La puerta verde y el muro blanco volvieron a materializarse cuando se dirigía a entregar la documentación necesaria para solicitar una beca. Sintió el deseo de decir al cochero que parase, pero pensó que mejor no, que sería más prudente seguir adelante, porque se arriesgaba a llegar tarde a Oxford y así perder la beca, y eso era algo que no estaba dispuesto a dejar que sucediese. Así que en aquella tercera ocasión tampoco aprovechó la oportunidad de entrar de nuevo al jardín que sabía, le procuraría una enorme y singular felicidad. Para su sorpresa, la obstinada puerta irrumpió en su vida hasta en tres ocasiones el mismo año, con idéntico desarrollo de los acontecimientos: le apetecía mucho revalidar aquella plenitud, pero no. No sé. Eso. El cuento de Wells es brillante porque pone palabras a una realidad no tan fácil de explicar cómo pudiera parecer. ¿Por qué tenemos la capacidad de renunciar voluntariamente a la felicidad para entregarnos a una rutina devastadora, que ni siquiera es tan segura ni estable? ¿Por qué sacrificamos con tanta facilidad lo que de verdad anhelamos?
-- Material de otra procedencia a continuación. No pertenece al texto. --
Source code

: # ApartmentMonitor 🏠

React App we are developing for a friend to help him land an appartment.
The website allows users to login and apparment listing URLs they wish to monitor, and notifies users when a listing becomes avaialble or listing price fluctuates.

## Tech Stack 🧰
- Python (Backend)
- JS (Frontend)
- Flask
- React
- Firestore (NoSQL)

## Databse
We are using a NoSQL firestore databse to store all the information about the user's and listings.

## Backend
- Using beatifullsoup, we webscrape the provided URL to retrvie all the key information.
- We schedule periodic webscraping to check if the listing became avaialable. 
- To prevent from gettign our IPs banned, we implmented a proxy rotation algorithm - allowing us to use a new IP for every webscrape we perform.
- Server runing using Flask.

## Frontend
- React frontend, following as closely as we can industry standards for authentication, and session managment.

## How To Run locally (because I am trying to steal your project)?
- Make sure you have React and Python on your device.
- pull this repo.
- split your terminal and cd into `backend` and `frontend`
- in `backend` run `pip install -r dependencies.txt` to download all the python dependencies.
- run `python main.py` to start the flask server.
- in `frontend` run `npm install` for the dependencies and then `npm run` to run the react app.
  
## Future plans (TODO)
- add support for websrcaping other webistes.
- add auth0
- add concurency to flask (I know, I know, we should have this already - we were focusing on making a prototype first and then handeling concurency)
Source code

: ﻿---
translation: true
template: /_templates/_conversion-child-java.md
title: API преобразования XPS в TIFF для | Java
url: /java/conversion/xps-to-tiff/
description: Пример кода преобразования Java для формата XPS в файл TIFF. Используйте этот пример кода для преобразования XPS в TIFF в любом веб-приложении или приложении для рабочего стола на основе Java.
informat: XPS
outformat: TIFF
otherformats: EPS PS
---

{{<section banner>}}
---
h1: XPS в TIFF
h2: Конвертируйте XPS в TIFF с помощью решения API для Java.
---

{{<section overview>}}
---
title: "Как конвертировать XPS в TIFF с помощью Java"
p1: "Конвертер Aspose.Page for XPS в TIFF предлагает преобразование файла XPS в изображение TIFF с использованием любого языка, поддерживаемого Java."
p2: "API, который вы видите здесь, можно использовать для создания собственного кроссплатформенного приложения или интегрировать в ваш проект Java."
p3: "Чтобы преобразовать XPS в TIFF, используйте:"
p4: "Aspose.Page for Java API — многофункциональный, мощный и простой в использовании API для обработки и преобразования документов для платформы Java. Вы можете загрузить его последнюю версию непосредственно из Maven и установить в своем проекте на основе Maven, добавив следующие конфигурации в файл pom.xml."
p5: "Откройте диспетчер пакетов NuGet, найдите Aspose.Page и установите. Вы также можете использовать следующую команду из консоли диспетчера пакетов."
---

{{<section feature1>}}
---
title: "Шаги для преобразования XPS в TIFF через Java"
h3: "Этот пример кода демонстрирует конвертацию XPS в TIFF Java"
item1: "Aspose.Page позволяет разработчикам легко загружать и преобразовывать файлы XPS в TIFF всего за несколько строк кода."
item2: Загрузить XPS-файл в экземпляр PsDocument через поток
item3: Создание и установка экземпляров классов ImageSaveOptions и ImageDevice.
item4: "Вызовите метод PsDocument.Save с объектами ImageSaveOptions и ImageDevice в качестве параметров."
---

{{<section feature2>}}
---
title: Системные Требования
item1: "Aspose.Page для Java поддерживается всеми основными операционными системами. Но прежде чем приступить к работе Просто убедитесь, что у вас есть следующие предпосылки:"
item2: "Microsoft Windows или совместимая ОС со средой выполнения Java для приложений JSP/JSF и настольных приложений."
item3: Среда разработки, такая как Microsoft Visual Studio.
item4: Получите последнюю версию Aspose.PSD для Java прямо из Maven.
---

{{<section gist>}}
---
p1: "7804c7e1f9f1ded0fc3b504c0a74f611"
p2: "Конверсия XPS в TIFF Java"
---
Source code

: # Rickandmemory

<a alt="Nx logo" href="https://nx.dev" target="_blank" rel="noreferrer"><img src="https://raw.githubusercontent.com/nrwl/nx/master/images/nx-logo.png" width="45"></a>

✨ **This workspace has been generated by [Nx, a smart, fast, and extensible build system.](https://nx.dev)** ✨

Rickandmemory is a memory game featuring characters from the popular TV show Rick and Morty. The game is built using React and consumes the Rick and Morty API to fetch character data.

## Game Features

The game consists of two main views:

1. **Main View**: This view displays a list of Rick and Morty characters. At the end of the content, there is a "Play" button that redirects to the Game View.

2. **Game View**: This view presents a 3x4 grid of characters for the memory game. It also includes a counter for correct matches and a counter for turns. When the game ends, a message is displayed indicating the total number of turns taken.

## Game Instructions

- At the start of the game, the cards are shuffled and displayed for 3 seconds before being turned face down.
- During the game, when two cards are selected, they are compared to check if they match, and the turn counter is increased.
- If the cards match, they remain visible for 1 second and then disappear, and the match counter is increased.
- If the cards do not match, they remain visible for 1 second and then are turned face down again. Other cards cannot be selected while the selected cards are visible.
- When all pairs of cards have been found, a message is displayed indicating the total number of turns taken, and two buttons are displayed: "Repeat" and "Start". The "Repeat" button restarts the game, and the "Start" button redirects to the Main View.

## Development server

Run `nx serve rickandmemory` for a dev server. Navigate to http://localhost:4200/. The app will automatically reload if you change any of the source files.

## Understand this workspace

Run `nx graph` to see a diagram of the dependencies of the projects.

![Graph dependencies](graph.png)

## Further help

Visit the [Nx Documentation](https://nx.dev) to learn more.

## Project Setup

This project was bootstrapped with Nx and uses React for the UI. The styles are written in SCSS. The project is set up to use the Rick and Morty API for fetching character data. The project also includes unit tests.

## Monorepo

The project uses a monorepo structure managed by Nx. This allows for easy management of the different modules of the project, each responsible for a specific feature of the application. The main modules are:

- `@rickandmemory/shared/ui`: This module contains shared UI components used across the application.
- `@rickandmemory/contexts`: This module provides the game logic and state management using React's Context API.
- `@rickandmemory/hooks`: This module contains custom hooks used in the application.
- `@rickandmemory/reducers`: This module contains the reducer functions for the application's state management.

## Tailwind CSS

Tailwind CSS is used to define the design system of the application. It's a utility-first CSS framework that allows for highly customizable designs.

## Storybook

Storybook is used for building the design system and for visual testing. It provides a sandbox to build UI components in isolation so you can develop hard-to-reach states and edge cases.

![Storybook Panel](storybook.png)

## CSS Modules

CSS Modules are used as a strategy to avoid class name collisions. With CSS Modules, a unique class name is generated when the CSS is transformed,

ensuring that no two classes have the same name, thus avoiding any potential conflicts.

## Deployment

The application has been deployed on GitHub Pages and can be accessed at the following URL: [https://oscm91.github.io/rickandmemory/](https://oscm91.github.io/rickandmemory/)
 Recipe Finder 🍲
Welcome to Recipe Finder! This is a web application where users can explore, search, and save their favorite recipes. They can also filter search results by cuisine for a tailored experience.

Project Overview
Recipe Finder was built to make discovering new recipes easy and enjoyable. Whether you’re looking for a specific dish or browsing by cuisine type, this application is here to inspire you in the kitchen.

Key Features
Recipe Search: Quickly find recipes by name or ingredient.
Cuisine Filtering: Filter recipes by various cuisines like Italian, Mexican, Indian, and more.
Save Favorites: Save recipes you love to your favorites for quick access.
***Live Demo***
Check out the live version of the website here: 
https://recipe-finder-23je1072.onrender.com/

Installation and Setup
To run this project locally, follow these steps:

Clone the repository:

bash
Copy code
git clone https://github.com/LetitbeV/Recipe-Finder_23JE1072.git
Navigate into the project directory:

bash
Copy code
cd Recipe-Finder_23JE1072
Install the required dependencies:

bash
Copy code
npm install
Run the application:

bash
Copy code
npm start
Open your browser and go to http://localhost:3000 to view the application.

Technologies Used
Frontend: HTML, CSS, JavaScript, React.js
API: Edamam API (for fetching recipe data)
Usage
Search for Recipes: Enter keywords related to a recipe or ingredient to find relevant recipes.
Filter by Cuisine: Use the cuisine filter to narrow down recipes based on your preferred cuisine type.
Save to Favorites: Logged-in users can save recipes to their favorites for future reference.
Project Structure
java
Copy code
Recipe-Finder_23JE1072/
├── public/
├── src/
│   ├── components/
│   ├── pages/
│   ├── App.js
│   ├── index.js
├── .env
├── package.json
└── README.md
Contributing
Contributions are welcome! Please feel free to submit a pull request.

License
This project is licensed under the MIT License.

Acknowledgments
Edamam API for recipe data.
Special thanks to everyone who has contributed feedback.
La respuesta tampoco es tan sencilla como queremos creer. En la cuarta ocasión en que la puerta se cruzó en su vida, Wallace se dirigía a una cita, y de hecho, siendo honestos, ni siquiera sintió realmente ganas de cruzarla. Aún llegarían tres ocasiones más: “No volvió a aparecer hasta hace poco. Y al suceder, me invadió una extraña sensación, como si algo hubiera empañado el mundo. Empecé a pensar con pesadumbre y amargura que tal vez no volvería a verla. Quizás el exceso de trabajo me estaba afectando, quizá fuera lo que ocurre cuando uno se aproxima a los cuarenta. No lo sé [...] Si la puerta se me vuelve a aparecer, lo juro, la cruzaré para huir de este desengaño, de este falso oropel de vanidad, de esta penosa futilidad. Entraré y jamás regresaré. Esta vez me quedaré... Lo juré, pero cuando se presentó la ocasión... no entré”.